It is no secret that the rampant corruption, tolerance for many years now of abusive (and extremist) warlord governors and lack of focus by the outside world have worn out the civilian population and convinced many that democracy holds few benefits.

The Taliban, in response, has been following two tracks: using drug money to recreate themselves from a defeated force immediately after 9/11 to a force controlling much of the country-and now able to carry out attacks in the heart of the capital, the last government stronghold; and spreading terror among the population, knowing the government cannot protect them.

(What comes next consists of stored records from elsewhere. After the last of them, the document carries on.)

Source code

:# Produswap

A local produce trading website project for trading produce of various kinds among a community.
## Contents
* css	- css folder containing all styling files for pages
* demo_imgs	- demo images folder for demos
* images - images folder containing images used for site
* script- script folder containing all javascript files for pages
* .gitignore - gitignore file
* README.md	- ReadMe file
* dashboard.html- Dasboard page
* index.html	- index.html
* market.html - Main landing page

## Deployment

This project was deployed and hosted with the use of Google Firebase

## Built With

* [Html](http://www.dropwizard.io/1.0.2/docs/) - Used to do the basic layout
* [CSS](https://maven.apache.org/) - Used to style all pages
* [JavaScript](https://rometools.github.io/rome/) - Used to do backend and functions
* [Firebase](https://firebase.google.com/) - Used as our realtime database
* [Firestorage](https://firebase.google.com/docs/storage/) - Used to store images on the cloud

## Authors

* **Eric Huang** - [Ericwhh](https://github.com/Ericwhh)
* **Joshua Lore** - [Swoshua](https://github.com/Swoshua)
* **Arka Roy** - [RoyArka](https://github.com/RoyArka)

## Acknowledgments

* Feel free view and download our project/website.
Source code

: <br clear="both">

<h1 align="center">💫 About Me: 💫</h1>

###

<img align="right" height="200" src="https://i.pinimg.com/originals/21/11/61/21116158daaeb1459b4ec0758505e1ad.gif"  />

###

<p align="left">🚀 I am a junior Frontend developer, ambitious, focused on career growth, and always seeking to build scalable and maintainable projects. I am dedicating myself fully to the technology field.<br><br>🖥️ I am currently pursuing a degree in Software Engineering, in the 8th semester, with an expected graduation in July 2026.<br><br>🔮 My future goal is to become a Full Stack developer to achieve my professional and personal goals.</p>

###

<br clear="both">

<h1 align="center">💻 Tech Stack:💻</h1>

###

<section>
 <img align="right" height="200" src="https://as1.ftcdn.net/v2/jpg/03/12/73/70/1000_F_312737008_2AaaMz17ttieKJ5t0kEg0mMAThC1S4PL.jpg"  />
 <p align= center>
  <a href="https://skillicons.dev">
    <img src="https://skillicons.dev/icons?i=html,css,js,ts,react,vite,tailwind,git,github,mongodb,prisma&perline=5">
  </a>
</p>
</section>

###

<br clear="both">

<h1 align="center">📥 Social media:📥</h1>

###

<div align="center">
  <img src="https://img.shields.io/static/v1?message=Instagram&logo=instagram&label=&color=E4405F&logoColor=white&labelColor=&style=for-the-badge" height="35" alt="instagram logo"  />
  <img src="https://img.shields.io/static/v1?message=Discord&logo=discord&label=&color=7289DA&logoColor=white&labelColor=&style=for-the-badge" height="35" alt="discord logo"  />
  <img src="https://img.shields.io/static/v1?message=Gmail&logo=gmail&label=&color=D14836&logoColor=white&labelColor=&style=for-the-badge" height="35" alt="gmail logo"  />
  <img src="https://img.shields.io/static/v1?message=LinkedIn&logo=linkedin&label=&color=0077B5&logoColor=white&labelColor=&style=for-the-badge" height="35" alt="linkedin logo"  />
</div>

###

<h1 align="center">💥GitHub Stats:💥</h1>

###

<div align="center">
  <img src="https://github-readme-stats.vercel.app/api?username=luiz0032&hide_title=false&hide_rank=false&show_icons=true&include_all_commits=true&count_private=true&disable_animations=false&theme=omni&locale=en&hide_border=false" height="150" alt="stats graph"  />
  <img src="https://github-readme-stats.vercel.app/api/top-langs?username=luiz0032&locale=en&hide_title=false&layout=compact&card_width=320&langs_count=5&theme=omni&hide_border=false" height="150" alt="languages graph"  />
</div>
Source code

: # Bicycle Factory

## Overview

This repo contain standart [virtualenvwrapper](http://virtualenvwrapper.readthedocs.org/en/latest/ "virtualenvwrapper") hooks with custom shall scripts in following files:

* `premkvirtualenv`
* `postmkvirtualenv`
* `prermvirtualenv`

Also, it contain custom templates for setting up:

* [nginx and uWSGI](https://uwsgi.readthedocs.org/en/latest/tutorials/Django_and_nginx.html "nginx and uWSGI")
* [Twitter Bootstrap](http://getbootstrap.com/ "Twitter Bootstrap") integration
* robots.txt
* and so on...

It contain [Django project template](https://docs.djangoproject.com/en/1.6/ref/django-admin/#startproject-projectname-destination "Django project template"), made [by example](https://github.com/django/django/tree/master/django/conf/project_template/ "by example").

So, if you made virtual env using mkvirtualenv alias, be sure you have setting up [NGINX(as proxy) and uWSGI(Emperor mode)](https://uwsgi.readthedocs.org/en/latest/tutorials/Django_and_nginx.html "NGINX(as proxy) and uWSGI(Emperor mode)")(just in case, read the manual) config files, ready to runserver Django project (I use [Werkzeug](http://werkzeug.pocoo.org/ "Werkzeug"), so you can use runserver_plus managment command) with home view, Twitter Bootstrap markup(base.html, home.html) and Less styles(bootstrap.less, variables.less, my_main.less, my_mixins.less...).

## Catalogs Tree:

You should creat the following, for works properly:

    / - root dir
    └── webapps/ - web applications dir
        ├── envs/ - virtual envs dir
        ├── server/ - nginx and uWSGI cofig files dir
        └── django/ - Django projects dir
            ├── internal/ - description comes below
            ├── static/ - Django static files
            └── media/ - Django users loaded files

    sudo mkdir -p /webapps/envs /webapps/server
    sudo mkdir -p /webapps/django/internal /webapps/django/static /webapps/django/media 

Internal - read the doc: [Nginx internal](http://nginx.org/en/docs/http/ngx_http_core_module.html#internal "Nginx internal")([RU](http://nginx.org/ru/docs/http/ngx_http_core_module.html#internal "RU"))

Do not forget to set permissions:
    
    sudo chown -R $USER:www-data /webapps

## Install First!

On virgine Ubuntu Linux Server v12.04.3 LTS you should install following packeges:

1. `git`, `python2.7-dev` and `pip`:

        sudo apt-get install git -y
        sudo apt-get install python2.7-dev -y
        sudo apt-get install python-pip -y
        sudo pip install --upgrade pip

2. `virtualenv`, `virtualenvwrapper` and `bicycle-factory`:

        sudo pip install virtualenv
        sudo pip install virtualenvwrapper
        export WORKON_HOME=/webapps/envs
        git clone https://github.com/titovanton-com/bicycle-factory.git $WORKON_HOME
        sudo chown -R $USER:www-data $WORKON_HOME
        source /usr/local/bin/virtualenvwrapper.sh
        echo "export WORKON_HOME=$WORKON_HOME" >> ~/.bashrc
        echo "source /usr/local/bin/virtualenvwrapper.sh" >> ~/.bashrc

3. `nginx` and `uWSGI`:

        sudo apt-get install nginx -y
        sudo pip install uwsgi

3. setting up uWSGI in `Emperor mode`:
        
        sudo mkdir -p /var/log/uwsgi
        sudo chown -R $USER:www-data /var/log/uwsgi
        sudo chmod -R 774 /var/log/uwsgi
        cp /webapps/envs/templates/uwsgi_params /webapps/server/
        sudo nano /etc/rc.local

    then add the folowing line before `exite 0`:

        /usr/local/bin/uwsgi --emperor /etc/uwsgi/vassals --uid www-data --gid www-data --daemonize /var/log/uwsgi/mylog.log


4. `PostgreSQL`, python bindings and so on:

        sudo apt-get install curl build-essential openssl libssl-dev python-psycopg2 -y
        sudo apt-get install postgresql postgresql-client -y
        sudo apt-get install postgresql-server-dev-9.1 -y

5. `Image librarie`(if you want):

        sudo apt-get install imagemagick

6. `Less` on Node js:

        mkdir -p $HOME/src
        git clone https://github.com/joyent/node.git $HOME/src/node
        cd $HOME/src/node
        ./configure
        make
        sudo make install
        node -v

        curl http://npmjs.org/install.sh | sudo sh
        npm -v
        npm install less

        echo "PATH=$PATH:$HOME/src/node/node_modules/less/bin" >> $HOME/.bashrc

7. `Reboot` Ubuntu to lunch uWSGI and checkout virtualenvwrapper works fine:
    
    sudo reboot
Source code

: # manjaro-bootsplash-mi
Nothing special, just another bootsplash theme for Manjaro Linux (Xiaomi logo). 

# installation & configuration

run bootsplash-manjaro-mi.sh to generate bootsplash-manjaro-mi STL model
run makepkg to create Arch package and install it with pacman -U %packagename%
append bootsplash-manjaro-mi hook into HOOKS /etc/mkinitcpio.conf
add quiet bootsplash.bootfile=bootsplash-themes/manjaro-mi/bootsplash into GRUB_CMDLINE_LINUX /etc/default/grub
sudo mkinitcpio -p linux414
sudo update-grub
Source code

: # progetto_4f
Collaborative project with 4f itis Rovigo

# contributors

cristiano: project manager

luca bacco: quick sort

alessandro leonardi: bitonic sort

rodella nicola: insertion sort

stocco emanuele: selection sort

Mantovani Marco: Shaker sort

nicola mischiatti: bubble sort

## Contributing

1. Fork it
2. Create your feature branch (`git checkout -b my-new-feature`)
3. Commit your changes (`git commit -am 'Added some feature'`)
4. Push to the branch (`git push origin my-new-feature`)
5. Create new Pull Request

The attacks are important for several reasons: it shows the Taliban has good intelligence within Kabul, as well as an infrastructure of safe houses and access routes for combatants. It shows the ability to select specific targets and coordinate several different groups.

By targeting the Justice ministry, the Education ministry and prisons, the Taliban have shown their priorities. Anything resembling a modern educational system is an anathema, particularly the education of women or girls. If the justice system remains crippled, there is no hope of building a system under the rule of law. And the jails house Taliban combatants that are valuable when let free.

Those of us who have lived through serious guerrilla offensives in nation's capitals (mine was San Salvador 1989) know the huge psychological impact these types of attacks have. They both demoralize the government and citizens, while reinforcing the insurgent's view that they are on the cusp of victory.

The third element, which the Obama administration is clearly wrestling with, is the fact that the Taliban is not an Afghan force, but a multi-national force that enjoys extraterritorial support from neighboring states. Any study of insurgencies and counterinsurgency shows the vital role these types of extraterritorial state support are to an insurgency's success.

One cannot pretend Pakistan is not a major player, or that the border itself is not a major area of concern. The traditional notions of sovereignty, which states embrace, have little or no meaning for non-state actors except as tools to use for their cause. Pakistan offers refuge and resupply lines. Other border areas offer access to drug pipelines, and still others offer access to the weapons supply chains.

The Taliban cannot be understood as a single actor acting within a single state. It is multi-level actor, with criminal, political and religious aspects, all of reach far beyond the borders of Afghanistan.

Karzai has allowed corruption to the highest levels. Nothing makes a government less defensible by its own people than betraying so completely the trust of a desperate population already brutalized by years of war. It may be too late to save it from itself.